En début d’atelier, les intervenants racontent le début de l’histoire, ils laissent la fin en suspens et les enfants s’en emparent pour se l’approprier à leur façon tout au long du travail. Chaque thématique est revisitée, l’artiste pose des jalons, tâtonne, cherche avec la classe : il se doit d’abord de laisser l’autre s’exprimer pour devenir auteur. Auteur d’un jour dans le spectacle, auteur de sa vie peut-être un instant seulement. Un instant pourtant décisif qui l’amène par le choc esthétique à rentrer dans une dynamique de changement, à dépasser ses préjugés, à casser les ghettos du quotidien pour se dire dans la nudité de l’acteur, sous le faisceau du projecteur.

 

La confrontation avec l’œuvre

D’autres ateliers que l’on pourrait qualifier d’interculturels franchissent les frontières.

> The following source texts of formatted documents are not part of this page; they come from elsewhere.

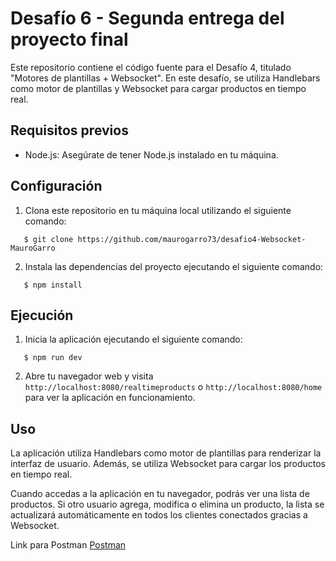 # Desafío 6 - Segunda entrega del proyecto final

Este repositorio contiene el código fuente para el Desafío 4, titulado "Motores de plantillas + Websocket". En este desafío, se utiliza Handlebars como motor de plantillas y Websocket para cargar productos en tiempo real.

## Requisitos previos

- Node.js: Asegúrate de tener Node.js instalado en tu máquina.

## Configuración

1. Clona este repositorio en tu máquina local utilizando el siguiente comando:

```
   $ git clone https://github.com/maurogarro73/desafio4-Websocket-MauroGarro
```

2. Instala las dependencias del proyecto ejecutando el siguiente comando:

```
   $ npm install
```

## Ejecución

1. Inicia la aplicación ejecutando el siguiente comando:

```
   $ npm run dev
```

2. Abre tu navegador web y visita `http://localhost:8080/realtimeproducts` o `http://localhost:8080/home` para ver la aplicación en funcionamiento.

## Uso

La aplicación utiliza Handlebars como motor de plantillas para renderizar la interfaz de usuario. Además, se utiliza Websocket para cargar los productos en tiempo real.

Cuando accedas a la aplicación en tu navegador, podrás ver una lista de productos. Si otro usuario agrega, modifica o elimina un producto, la lista se actualizará automáticamente en todos los clientes conectados gracias a Websocket.

Link para Postman
[Postman](https://documenter.getpostman.com/view/27127581/2s93sdZBu3)
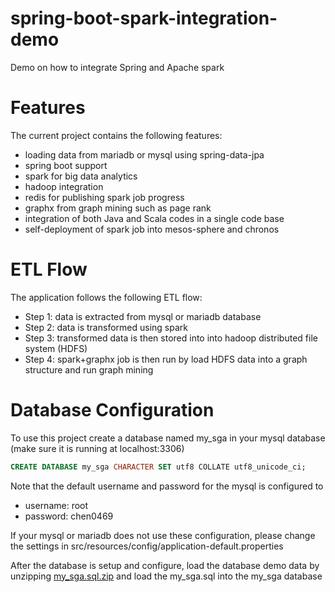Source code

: # spring-boot-spark-integration-demo

Demo on how to integrate Spring and Apache spark

# Features

The current project contains the following features:

* loading data from mariadb or mysql using spring-data-jpa
* spring boot support 
* spark for big data analytics
* hadoop integration
* redis for publishing spark job progress
* graphx from graph mining such as page rank
* integration of both Java and Scala codes in a single code base
* self-deployment of spark job into mesos-sphere and chronos

# ETL Flow

The application follows the following ETL flow:

* Step 1: data is extracted from mysql or mariadb database
* Step 2: data is transformed using spark 
* Step 3: transformed data is then stored into into hadoop distributed file system (HDFS)
* Step 4: spark+graphx job is then run by load HDFS data into a graph structure and run graph mining

# Database Configuration

To use this project create a database named my_sga in your mysql database (make sure it is running at localhost:3306)

```sql
CREATE DATABASE my_sga CHARACTER SET utf8 COLLATE utf8_unicode_ci;
```

Note that the default username and password for the mysql is configured to 

* username: root
* password: chen0469

If your mysql or mariadb does not use these configuration, please change the settings in src/resources/config/application-default.properties

After the database is setup and configure, load the database demo data by unzipping [my_sga.sql.zip](my_sga.sql.zip)
and load the my_sga.sql into the my_sga database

Dans un premier temps ils mettent en scène de jeunes adultes sénégalais et des français venus de la ville de Vénissieux autour des textes de Leopold Sedar Senghor en septembre 2006 à Joal  au Senegal à l’occasion de l’anniversaire de sa naissance. Confronté à la rigueur du langage du poète, chacun d’entre eux est renvoyé à sa relation avec le savoir. Ici la peur de la culture, là la fierté de sa négritude… Ici l’agressivité envers sa langue, là l’honneur de chanter la beauté de son continent noir en articulant à voix fortes pour donner en partage… Ici la raillerie sous jacente, là le respect et l’allure … Dans le creuset d’une langue commune sur la terre africaine, le rapport Nord/ Sud s’inverse et les deux artistes chargés de la mise en scène émoussent leur savoir faire à la brutalité de cette contradiction. L’exigence professionnelle  (6) alliée à la générosité du projet ne suffisent pas à instaurer un espace commun et l’écart se creuse : les jeunes sénégalais s’emparent de l’espace scénique, les autres s’en excluent … nous renvoyant au paradoxe de ces échanges.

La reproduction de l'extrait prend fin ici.